The model system examined was a bsMAb composed of two Fab' fragments, one from a humanized anti-carcinoembryonic antigen antibody (hMN-14), and the other a murine antibody (679) against histamine-succinyl-glycine. These Fab' fragments were chemically conjugated to form a F(ab')(2) that is joined by a stable thioether bond. The peptide used for these studies (IMP-241) contained two histamine-succinyl-glycine moieties for binding to the 679 portion of the bsMAb and a single 1,4,7,10-tetra-azacyclododecane N,N',N",N"'-tetraacetic acid chelate for radiolabeling with (111)In.

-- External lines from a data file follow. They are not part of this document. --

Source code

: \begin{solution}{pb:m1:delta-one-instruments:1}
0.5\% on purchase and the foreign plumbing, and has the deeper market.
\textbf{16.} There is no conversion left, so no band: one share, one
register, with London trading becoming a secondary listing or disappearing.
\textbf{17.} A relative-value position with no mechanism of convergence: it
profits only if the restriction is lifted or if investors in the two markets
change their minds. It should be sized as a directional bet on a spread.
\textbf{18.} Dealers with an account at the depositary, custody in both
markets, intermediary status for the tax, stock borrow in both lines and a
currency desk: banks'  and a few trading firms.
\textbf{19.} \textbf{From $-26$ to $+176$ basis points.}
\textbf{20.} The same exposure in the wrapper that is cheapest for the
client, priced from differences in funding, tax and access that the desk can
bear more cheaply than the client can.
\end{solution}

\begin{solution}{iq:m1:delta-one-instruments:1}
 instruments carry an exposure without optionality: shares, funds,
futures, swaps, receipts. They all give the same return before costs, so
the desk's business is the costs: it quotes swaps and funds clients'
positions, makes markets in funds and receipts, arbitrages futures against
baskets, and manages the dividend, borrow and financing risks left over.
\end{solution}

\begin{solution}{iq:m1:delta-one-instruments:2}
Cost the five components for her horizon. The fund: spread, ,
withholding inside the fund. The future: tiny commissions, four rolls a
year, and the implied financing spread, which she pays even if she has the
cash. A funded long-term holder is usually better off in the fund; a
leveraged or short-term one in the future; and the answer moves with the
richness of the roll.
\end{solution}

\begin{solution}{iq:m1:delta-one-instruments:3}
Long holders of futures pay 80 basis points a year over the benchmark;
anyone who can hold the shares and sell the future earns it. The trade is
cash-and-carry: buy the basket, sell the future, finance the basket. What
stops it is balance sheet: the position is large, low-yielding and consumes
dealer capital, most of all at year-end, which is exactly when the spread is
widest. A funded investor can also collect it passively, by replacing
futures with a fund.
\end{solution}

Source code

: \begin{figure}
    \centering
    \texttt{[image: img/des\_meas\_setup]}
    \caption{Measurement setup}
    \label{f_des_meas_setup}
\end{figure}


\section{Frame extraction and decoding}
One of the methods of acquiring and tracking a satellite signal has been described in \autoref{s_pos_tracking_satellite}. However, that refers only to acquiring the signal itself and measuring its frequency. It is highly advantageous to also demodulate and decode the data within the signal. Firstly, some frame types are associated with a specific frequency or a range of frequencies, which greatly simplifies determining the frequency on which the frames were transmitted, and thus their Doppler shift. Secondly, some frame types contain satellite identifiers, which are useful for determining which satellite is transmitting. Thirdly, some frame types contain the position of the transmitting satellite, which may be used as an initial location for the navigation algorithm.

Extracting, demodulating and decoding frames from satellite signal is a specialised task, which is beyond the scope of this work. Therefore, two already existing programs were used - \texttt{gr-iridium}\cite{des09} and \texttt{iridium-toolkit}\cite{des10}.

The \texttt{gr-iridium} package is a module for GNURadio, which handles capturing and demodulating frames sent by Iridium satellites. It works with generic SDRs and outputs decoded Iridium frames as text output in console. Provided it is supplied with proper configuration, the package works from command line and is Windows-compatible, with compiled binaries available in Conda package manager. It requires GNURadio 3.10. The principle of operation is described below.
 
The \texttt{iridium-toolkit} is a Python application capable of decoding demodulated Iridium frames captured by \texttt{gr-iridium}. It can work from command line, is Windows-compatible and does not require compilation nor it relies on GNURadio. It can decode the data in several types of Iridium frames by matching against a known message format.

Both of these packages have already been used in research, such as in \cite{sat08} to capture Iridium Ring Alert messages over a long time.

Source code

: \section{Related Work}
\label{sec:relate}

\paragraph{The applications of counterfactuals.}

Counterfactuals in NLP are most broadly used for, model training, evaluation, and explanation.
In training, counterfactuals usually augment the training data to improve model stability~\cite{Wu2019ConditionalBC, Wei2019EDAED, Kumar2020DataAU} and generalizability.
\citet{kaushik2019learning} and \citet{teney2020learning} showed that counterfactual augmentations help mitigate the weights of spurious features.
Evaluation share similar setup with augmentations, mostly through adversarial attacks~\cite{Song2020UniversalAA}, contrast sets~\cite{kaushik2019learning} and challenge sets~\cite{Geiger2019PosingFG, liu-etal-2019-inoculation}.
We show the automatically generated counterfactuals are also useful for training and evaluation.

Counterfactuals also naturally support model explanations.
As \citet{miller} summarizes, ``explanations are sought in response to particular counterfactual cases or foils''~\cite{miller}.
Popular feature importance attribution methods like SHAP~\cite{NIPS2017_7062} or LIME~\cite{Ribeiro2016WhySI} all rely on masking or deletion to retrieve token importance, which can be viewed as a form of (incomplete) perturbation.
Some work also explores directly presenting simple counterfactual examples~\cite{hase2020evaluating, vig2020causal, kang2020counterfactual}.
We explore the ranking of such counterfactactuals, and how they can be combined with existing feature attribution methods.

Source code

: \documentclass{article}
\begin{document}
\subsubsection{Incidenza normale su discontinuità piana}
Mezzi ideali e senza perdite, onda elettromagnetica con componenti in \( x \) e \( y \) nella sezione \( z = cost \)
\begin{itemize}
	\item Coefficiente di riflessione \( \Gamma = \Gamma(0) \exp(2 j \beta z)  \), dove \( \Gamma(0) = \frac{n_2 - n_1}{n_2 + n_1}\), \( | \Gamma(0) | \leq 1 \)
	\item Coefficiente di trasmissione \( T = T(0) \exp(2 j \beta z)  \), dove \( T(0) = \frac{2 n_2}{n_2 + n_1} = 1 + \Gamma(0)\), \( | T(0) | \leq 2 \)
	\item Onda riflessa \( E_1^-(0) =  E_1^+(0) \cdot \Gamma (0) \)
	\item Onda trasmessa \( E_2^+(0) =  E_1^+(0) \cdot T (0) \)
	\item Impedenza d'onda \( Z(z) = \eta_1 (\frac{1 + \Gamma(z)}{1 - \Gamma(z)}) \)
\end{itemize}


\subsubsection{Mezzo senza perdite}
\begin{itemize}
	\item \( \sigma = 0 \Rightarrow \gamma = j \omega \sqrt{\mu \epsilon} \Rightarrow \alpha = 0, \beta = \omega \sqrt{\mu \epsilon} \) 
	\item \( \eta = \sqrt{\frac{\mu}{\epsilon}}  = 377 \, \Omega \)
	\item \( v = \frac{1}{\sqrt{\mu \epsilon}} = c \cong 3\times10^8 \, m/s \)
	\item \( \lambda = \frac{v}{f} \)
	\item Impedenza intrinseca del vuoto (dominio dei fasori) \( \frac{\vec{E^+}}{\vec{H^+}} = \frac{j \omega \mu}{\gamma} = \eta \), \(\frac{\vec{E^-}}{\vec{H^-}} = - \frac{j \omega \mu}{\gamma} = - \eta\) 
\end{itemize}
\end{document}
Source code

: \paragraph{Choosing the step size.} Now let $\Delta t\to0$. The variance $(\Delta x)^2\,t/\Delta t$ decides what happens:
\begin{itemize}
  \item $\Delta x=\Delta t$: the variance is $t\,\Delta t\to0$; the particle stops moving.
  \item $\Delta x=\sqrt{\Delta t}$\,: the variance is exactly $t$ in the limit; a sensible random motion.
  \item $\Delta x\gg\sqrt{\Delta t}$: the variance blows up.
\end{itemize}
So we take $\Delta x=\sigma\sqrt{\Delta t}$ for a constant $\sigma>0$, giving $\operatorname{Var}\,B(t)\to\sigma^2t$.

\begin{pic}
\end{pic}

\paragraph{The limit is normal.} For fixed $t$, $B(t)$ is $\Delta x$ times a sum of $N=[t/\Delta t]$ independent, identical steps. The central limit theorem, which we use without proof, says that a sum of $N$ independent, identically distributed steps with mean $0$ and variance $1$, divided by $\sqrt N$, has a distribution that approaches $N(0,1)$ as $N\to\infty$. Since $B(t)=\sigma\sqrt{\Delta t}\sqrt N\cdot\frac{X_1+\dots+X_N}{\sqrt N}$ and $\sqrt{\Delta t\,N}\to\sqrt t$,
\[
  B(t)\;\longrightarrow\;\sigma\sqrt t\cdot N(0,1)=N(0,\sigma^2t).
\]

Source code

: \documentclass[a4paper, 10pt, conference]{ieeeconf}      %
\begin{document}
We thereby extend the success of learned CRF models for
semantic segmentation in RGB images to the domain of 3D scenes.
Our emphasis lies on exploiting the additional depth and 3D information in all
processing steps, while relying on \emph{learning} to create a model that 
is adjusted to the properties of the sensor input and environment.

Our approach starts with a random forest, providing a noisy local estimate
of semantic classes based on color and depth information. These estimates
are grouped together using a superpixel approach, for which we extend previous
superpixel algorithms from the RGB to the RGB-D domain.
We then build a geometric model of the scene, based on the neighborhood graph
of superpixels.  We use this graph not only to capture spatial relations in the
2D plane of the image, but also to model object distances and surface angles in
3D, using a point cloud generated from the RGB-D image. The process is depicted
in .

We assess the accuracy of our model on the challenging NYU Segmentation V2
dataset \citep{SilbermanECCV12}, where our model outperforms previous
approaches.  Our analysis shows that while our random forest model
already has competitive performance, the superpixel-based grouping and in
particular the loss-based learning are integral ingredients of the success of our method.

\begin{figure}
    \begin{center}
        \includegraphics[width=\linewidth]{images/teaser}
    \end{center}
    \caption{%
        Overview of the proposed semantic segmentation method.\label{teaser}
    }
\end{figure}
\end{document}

The bsMAb cleared rapidly in nude mice bearing the GW-39 human colonic cancer xenograft. Administration of a radiolabeled peptide 1 day after the bsMAb, using a bsMAb/peptide mole injection ratio of 10:1, allowed for higher tumor accretion than if delayed by 2 days. Tumor uptake measured 3 h after the peptide injection given 1 day after the bsMAb was 11.3 +/- 2.2% percentage of injected dose/gram (%ID/g), with just 2.9 +/- 0.4% ID/g of the bsMAb in the tumor at this time. Tumor/blood ratios were 8.1 +/- 2.1. Peptide uptake was highest in the kidneys, but even so, the tumor/kidney ratio was 2.5 +/- 1.9 just 3 h after the peptide injection. Although low bsMAb/peptide mole injection ratios allow for greater concentrations of the peptide in the tumor, kidney uptake is increased at a proportionally higher amount than in the tumor. Therefore, a bsMAb/peptide injection ratio of 10:1 with a 24-h interval was preferred for pretargeting. Increasing the bsMAb dose, and thereby increasing the bsMAb/peptide injection ratio, further enhanced the delivery of the radiolabeled peptide to the tumor, but the interval spacing between the bsMAb and peptide had to be increased. Despite having a lower %ID/g of the bsMAb in the tumor, with a bsMAb/peptide injection ratio of 50:1 and a 48-h interval, tumor uptake of the (111)In-peptide was nearly 30% ID/g, a 1.6-fold improvement over that seen with the 10:1/24-h interval pretargeting group, and tumor/blood was 35:1, and tumor/kidney ratio was 8:1. Two fractionation strategies were also examined. Giving two equal fractions of peptide after a single injection of bsMAb loaded more moles of peptide into the tumor but would not permit higher radioactivity delivery than what could be achieved with a single injection. However, area under the curve analysis indicated that giving repeated cycles of the bsMAb followed by the peptide would enable improvements in the amount of radioactivity delivered to the tumor without increasing the amount delivered to normal tissues, but the timing of the bsMAb/peptide cycles was important to optimize this process. Finally, it was noted that larger tumors (e.g. those > 0.3 g) were more likely to have higher peptide uptake in a pretargeting procedure than smaller tumors (e.g., those of approximately 0.1 g), perhaps due to the greater mass of the bsMAb localized in the larger tumors, but also possibly because of better blood supply in these tumors.

These studies reveal principles that might be applied generally to other pretargeting procedures and demonstrate how a bsMAb pretargeting method could potentially exceed a directly radiolabeled antibody in its ability to deliver radionuclides for cancer therapy.